When Tom finally emerged from the bathroom, he had a glow about him and a serenity that I hadn't seen before. He looked at me with either tears or toilet water in his eyes. "Nothing like this has ever happened to me before," he told me sincerely. We stood looking at each other for a long time, like two brothers. "Thank you," he said finally.
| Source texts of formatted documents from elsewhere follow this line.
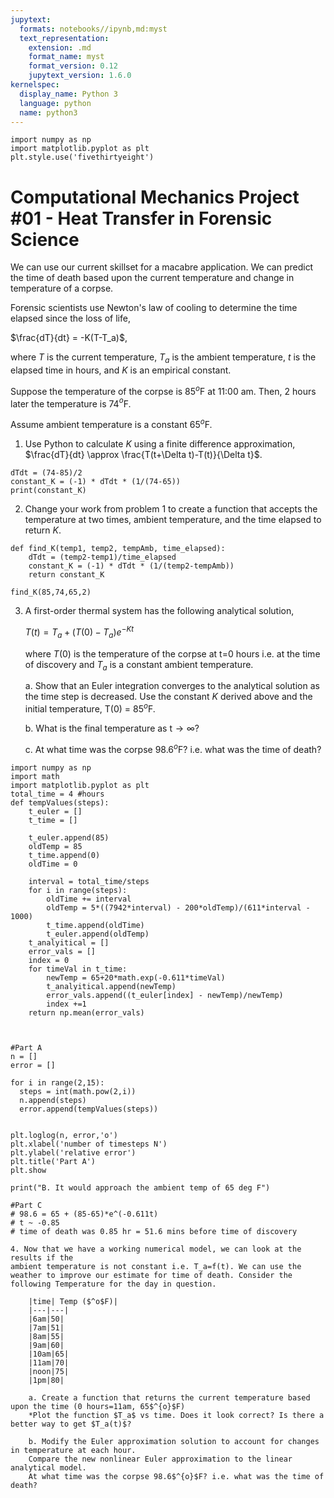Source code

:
 ```yaml
---
jupytext:
  formats: notebooks//ipynb,md:myst
  text_representation:
    extension: .md
    format_name: myst
    format_version: 0.12
    jupytext_version: 1.6.0
kernelspec:
  display_name: Python 3
  language: python
  name: python3
---
```


```{code-cell} ipython3
import numpy as np
import matplotlib.pyplot as plt
plt.style.use('fivethirtyeight')
```

# Computational Mechanics Project #01 - Heat Transfer in Forensic Science

We can use our current skillset for a macabre application. We can predict the time of death based upon the current temperature and change in temperature of a corpse. 

Forensic scientists use Newton's law of cooling to determine the time elapsed since the loss of life, 

$\frac{dT}{dt} = -K(T-T_a)$,

where $T$ is the current temperature, $T_a$ is the ambient temperature, $t$ is the elapsed time in hours, and $K$ is an empirical constant. 

Suppose the temperature of the corpse is 85$^o$F at 11:00 am. Then, 2 hours later the temperature is 74$^{o}$F. 

Assume ambient temperature is a constant 65$^{o}$F.

1. Use Python to calculate $K$ using a finite difference approximation, $\frac{dT}{dt} \approx \frac{T(t+\Delta t)-T(t)}{\Delta t}$.

```{code-cell} ipython3
dTdt = (74-85)/2
constant_K = (-1) * dTdt * (1/(74-65))
print(constant_K)
```

2. Change your work from problem 1 to create a function that accepts the temperature at two times, ambient temperature, and the time elapsed to return $K$.

```{code-cell} ipython3
def find_K(temp1, temp2, tempAmb, time_elapsed):
    dTdt = (temp2-temp1)/time_elapsed
    constant_K = (-1) * dTdt * (1/(temp2-tempAmb))
    return constant_K
```

```{code-cell} ipython3
find_K(85,74,65,2)
```

3. A first-order thermal system has the following analytical solution, 

    $T(t) =T_a+(T(0)-T_a)e^{-Kt}$

    where $T(0)$ is the temperature of the corpse at t=0 hours i.e. at the time of discovery and $T_a$ is a constant ambient temperature. 

    a. Show that an Euler integration converges to the analytical solution as the time step is decreased. Use the constant $K$ derived above and the initial temperature, T(0) = 85$^o$F. 

    b. What is the final temperature as t$\rightarrow\infty$?
    
    c. At what time was the corpse 98.6$^{o}$F? i.e. what was the time of death?

```{code-cell} ipython3
import numpy as np
import math
import matplotlib.pyplot as plt
total_time = 4 #hours
def tempValues(steps):
    t_euler = []
    t_time = []
    
    t_euler.append(85)
    oldTemp = 85
    t_time.append(0)
    oldTime = 0
    
    interval = total_time/steps
    for i in range(steps):
        oldTime += interval
        oldTemp = 5*((7942*interval) - 200*oldTemp)/(611*interval - 1000)
        t_time.append(oldTime)
        t_euler.append(oldTemp)
    t_analyitical = []
    error_vals = []
    index = 0
    for timeVal in t_time:
        newTemp = 65+20*math.exp(-0.611*timeVal)
        t_analyitical.append(newTemp)
        error_vals.append((t_euler[index] - newTemp)/newTemp)
        index +=1
    return np.mean(error_vals)



#Part A
n = []
error = []

for i in range(2,15):
  steps = int(math.pow(2,i))
  n.append(steps)
  error.append(tempValues(steps))


plt.loglog(n, error,'o')
plt.xlabel('number of timesteps N')
plt.ylabel('relative error')
plt.title('Part A')
plt.show

print("B. It would approach the ambient temp of 65 deg F")

#Part C
# 98.6 = 65 + (85-65)*e^(-0.611t)
# t ~ -0.85 
# time of death was 0.85 hr = 51.6 mins before time of discovery
```

```{code-cell} ipython3
4. Now that we have a working numerical model, we can look at the results if the
ambient temperature is not constant i.e. T_a=f(t). We can use the weather to improve our estimate for time of death. Consider the following Temperature for the day in question. 

    |time| Temp ($^o$F)|
    |---|---|
    |6am|50|
    |7am|51|
    |8am|55|
    |9am|60|
    |10am|65|
    |11am|70|
    |noon|75|
    |1pm|80|

    a. Create a function that returns the current temperature based upon the time (0 hours=11am, 65$^{o}$F) 
    *Plot the function $T_a$ vs time. Does it look correct? Is there a better way to get $T_a(t)$?

    b. Modify the Euler approximation solution to account for changes in temperature at each hour. 
    Compare the new nonlinear Euler approximation to the linear analytical model. 
    At what time was the corpse 98.6$^{o}$F? i.e. what was the time of death?
```

```{code-cell} ipython3

```

```{code-cell} ipython3

```
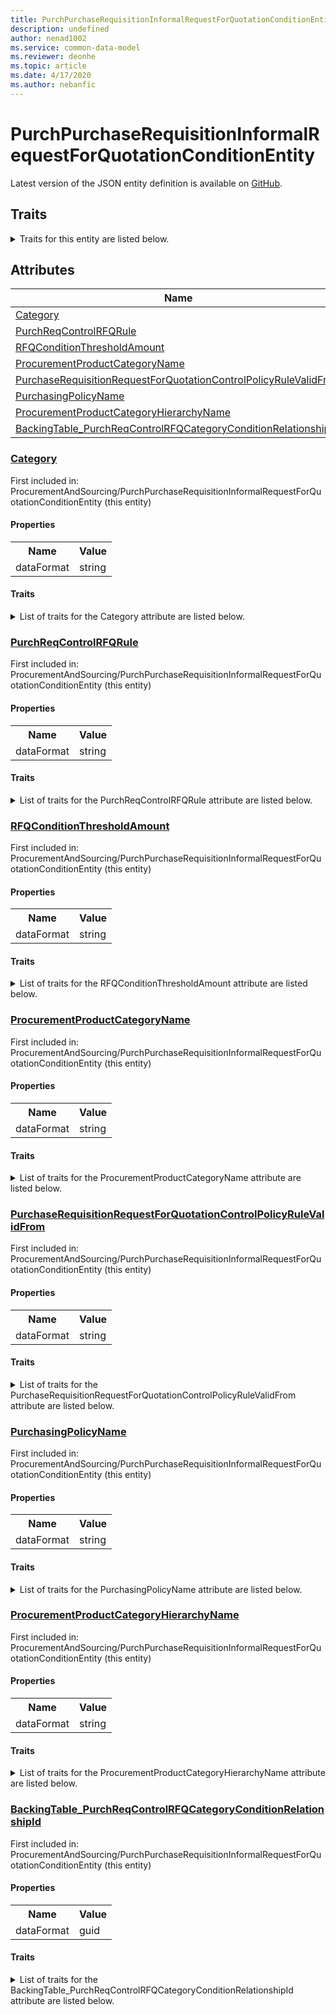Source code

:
 ```yaml
---
title: PurchPurchaseRequisitionInformalRequestForQuotationConditionEntity - Common Data Model | Microsoft Docs
description: undefined
author: nenad1002
ms.service: common-data-model
ms.reviewer: deonhe
ms.topic: article
ms.date: 4/17/2020
ms.author: nebanfic
---
```


# PurchPurchaseRequisitionInformalRequestForQuotationConditionEntity

  
 Latest version of the JSON entity definition is available on <a href="https://github.com/Microsoft/CDM/tree/master/schemaDocuments/core/erp/Entities/SupplyChain/ProcurementAndSourcing/PurchPurchaseRequisitionInformalRequestForQuotationConditionEntity.cdm.json" target="_blank">GitHub</a>.  

## Traits

<details>
<summary>Traits for this entity are listed below.  
</summary>

**is.CDM.entityVersion**  
  <table><tr><th>Parameter</th><th>Value</th><th>Data type</th><th>Explanation</th></tr><tr><td>versionNumber</td><td>"1.0.0"</td><td>string</td><td>semantic version number of the entity</td></tr></table>

**is.application.releaseVersion**  
  <table><tr><th>Parameter</th><th>Value</th><th>Data type</th><th>Explanation</th></tr><tr><td>releaseVersion</td><td>"10.0.13.0"</td><td>string</td><td>semantic version number of the application introducing this entity</td></tr></table>

</details>

## Attributes

|Name|Description|First Included in Instance|
|---|---|---|
|[Category](#Category)||<a href="PurchPurchaseRequisitionInformalRequestForQuotationConditionEntity.md" target="_blank">ProcurementAndSourcing/PurchPurchaseRequisitionInformalRequestForQuotationConditionEntity</a>|
|[PurchReqControlRFQRule](#PurchReqControlRFQRule)||<a href="PurchPurchaseRequisitionInformalRequestForQuotationConditionEntity.md" target="_blank">ProcurementAndSourcing/PurchPurchaseRequisitionInformalRequestForQuotationConditionEntity</a>|
|[RFQConditionThresholdAmount](#RFQConditionThresholdAmount)||<a href="PurchPurchaseRequisitionInformalRequestForQuotationConditionEntity.md" target="_blank">ProcurementAndSourcing/PurchPurchaseRequisitionInformalRequestForQuotationConditionEntity</a>|
|[ProcurementProductCategoryName](#ProcurementProductCategoryName)||<a href="PurchPurchaseRequisitionInformalRequestForQuotationConditionEntity.md" target="_blank">ProcurementAndSourcing/PurchPurchaseRequisitionInformalRequestForQuotationConditionEntity</a>|
|[PurchaseRequisitionRequestForQuotationControlPolicyRuleValidFrom](#PurchaseRequisitionRequestForQuotationControlPolicyRuleValidFrom)||<a href="PurchPurchaseRequisitionInformalRequestForQuotationConditionEntity.md" target="_blank">ProcurementAndSourcing/PurchPurchaseRequisitionInformalRequestForQuotationConditionEntity</a>|
|[PurchasingPolicyName](#PurchasingPolicyName)||<a href="PurchPurchaseRequisitionInformalRequestForQuotationConditionEntity.md" target="_blank">ProcurementAndSourcing/PurchPurchaseRequisitionInformalRequestForQuotationConditionEntity</a>|
|[ProcurementProductCategoryHierarchyName](#ProcurementProductCategoryHierarchyName)||<a href="PurchPurchaseRequisitionInformalRequestForQuotationConditionEntity.md" target="_blank">ProcurementAndSourcing/PurchPurchaseRequisitionInformalRequestForQuotationConditionEntity</a>|
|[BackingTable_PurchReqControlRFQCategoryConditionRelationshipId](#BackingTable_PurchReqControlRFQCategoryConditionRelationshipId)||<a href="PurchPurchaseRequisitionInformalRequestForQuotationConditionEntity.md" target="_blank">ProcurementAndSourcing/PurchPurchaseRequisitionInformalRequestForQuotationConditionEntity</a>|

### <a href=#Category name="Category">Category</a>

First included in: ProcurementAndSourcing/PurchPurchaseRequisitionInformalRequestForQuotationConditionEntity (this entity)  

#### Properties

<table><tr><th>Name</th><th>Value</th></tr><tr><td>dataFormat</td><td>string</td></tr></table>

#### Traits

<details>
<summary>List of traits for the Category attribute are listed below.</summary>

**is.dataFormat.character**  
**is.dataFormat.big**  
**is.dataFormat.array**  
**is.dataFormat.character**  
**is.dataFormat.array**  
</details>

### <a href=#PurchReqControlRFQRule name="PurchReqControlRFQRule">PurchReqControlRFQRule</a>

First included in: ProcurementAndSourcing/PurchPurchaseRequisitionInformalRequestForQuotationConditionEntity (this entity)  

#### Properties

<table><tr><th>Name</th><th>Value</th></tr><tr><td>dataFormat</td><td>string</td></tr></table>

#### Traits

<details>
<summary>List of traits for the PurchReqControlRFQRule attribute are listed below.</summary>

**is.dataFormat.character**  
**is.dataFormat.big**  
**is.dataFormat.array**  
**is.dataFormat.character**  
**is.dataFormat.array**  
</details>

### <a href=#RFQConditionThresholdAmount name="RFQConditionThresholdAmount">RFQConditionThresholdAmount</a>

First included in: ProcurementAndSourcing/PurchPurchaseRequisitionInformalRequestForQuotationConditionEntity (this entity)  

#### Properties

<table><tr><th>Name</th><th>Value</th></tr><tr><td>dataFormat</td><td>string</td></tr></table>

#### Traits

<details>
<summary>List of traits for the RFQConditionThresholdAmount attribute are listed below.</summary>

**is.dataFormat.character**  
**is.dataFormat.big**  
**is.dataFormat.array**  
**is.dataFormat.character**  
**is.dataFormat.array**  
</details>

### <a href=#ProcurementProductCategoryName name="ProcurementProductCategoryName">ProcurementProductCategoryName</a>

First included in: ProcurementAndSourcing/PurchPurchaseRequisitionInformalRequestForQuotationConditionEntity (this entity)  

#### Properties

<table><tr><th>Name</th><th>Value</th></tr><tr><td>dataFormat</td><td>string</td></tr></table>

#### Traits

<details>
<summary>List of traits for the ProcurementProductCategoryName attribute are listed below.</summary>

**is.dataFormat.character**  
**is.dataFormat.big**  
**is.dataFormat.array**  
**is.dataFormat.character**  
**is.dataFormat.array**  
</details>

### <a href=#PurchaseRequisitionRequestForQuotationControlPolicyRuleValidFrom name="PurchaseRequisitionRequestForQuotationControlPolicyRuleValidFrom">PurchaseRequisitionRequestForQuotationControlPolicyRuleValidFrom</a>

First included in: ProcurementAndSourcing/PurchPurchaseRequisitionInformalRequestForQuotationConditionEntity (this entity)  

#### Properties

<table><tr><th>Name</th><th>Value</th></tr><tr><td>dataFormat</td><td>string</td></tr></table>

#### Traits

<details>
<summary>List of traits for the PurchaseRequisitionRequestForQuotationControlPolicyRuleValidFrom attribute are listed below.</summary>

**is.dataFormat.character**  
**is.dataFormat.big**  
**is.dataFormat.array**  
**is.dataFormat.character**  
**is.dataFormat.array**  
</details>

### <a href=#PurchasingPolicyName name="PurchasingPolicyName">PurchasingPolicyName</a>

First included in: ProcurementAndSourcing/PurchPurchaseRequisitionInformalRequestForQuotationConditionEntity (this entity)  

#### Properties

<table><tr><th>Name</th><th>Value</th></tr><tr><td>dataFormat</td><td>string</td></tr></table>

#### Traits

<details>
<summary>List of traits for the PurchasingPolicyName attribute are listed below.</summary>

**is.dataFormat.character**  
**is.dataFormat.big**  
**is.dataFormat.array**  
**is.dataFormat.character**  
**is.dataFormat.array**  
</details>

### <a href=#ProcurementProductCategoryHierarchyName name="ProcurementProductCategoryHierarchyName">ProcurementProductCategoryHierarchyName</a>

First included in: ProcurementAndSourcing/PurchPurchaseRequisitionInformalRequestForQuotationConditionEntity (this entity)  

#### Properties

<table><tr><th>Name</th><th>Value</th></tr><tr><td>dataFormat</td><td>string</td></tr></table>

#### Traits

<details>
<summary>List of traits for the ProcurementProductCategoryHierarchyName attribute are listed below.</summary>

**is.dataFormat.character**  
**is.dataFormat.big**  
**is.dataFormat.array**  
**is.dataFormat.character**  
**is.dataFormat.array**  
</details>

### <a href=#BackingTable_PurchReqControlRFQCategoryConditionRelationshipId name="BackingTable_PurchReqControlRFQCategoryConditionRelationshipId">BackingTable_PurchReqControlRFQCategoryConditionRelationshipId</a>

First included in: ProcurementAndSourcing/PurchPurchaseRequisitionInformalRequestForQuotationConditionEntity (this entity)  

#### Properties

<table><tr><th>Name</th><th>Value</th></tr><tr><td>dataFormat</td><td>guid</td></tr></table>

#### Traits

<details>
<summary>List of traits for the BackingTable_PurchReqControlRFQCategoryConditionRelationshipId attribute are listed below.</summary>

**is.dataFormat.character**  
**is.dataFormat.big**  
**is.dataFormat.array**  
**is.dataFormat.guid**  
**means.identity.entityId**  
**is.linkedEntity.identifier**  
Marks the attribute(s) that hold foreign key references to a linked (used as an attribute) entity. This attribute is added to the resolved entity to enumerate the referenced entities.  <table><tr><th>Parameter</th><th>Value</th><th>Data type</th><th>Explanation</th></tr><tr><td>entityReferences</td><td><table><tr><th>entityReference</th><th>attributeReference</th></tr><tr><td><a href="../../../Tables/SupplyChain/ProcurementAndSourcing/Group/PurchReqControlRFQCategoryCondition.md" target="_blank">/core/erp/Tables/SupplyChain/ProcurementAndSourcing/Group/PurchReqControlRFQCategoryCondition.cdm.json/PurchReqControlRFQCategoryCondition</a></td><td><a href="../../../Tables/SupplyChain/ProcurementAndSourcing/Group/PurchReqControlRFQCategoryCondition.md#RecId" target="_blank">RecId</a></td></tr></table></td><td>entity</td><td>a reference to the constant entity holding the list of entity references</td></tr></table>

**is.dataFormat.guid**  
**is.dataFormat.character**  
**is.dataFormat.array**  
</details>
Months later, I got a letter from Tom that detailed how his experience had changed his life. No one had been able to work with him before. After our visit, he saw himself and his work in a completely different way. He had decided to renew his study of psychology, only instead of going back to the university, he was going to study with the native americans who lived in the Seattle area. I felt very blessed for meeting him. I'd always known that there was a sacred power imminent in all things, that God was everywhere, but the truth of this was never quite so clear as it was on the day when I saw someone find enlightenment in a toilet.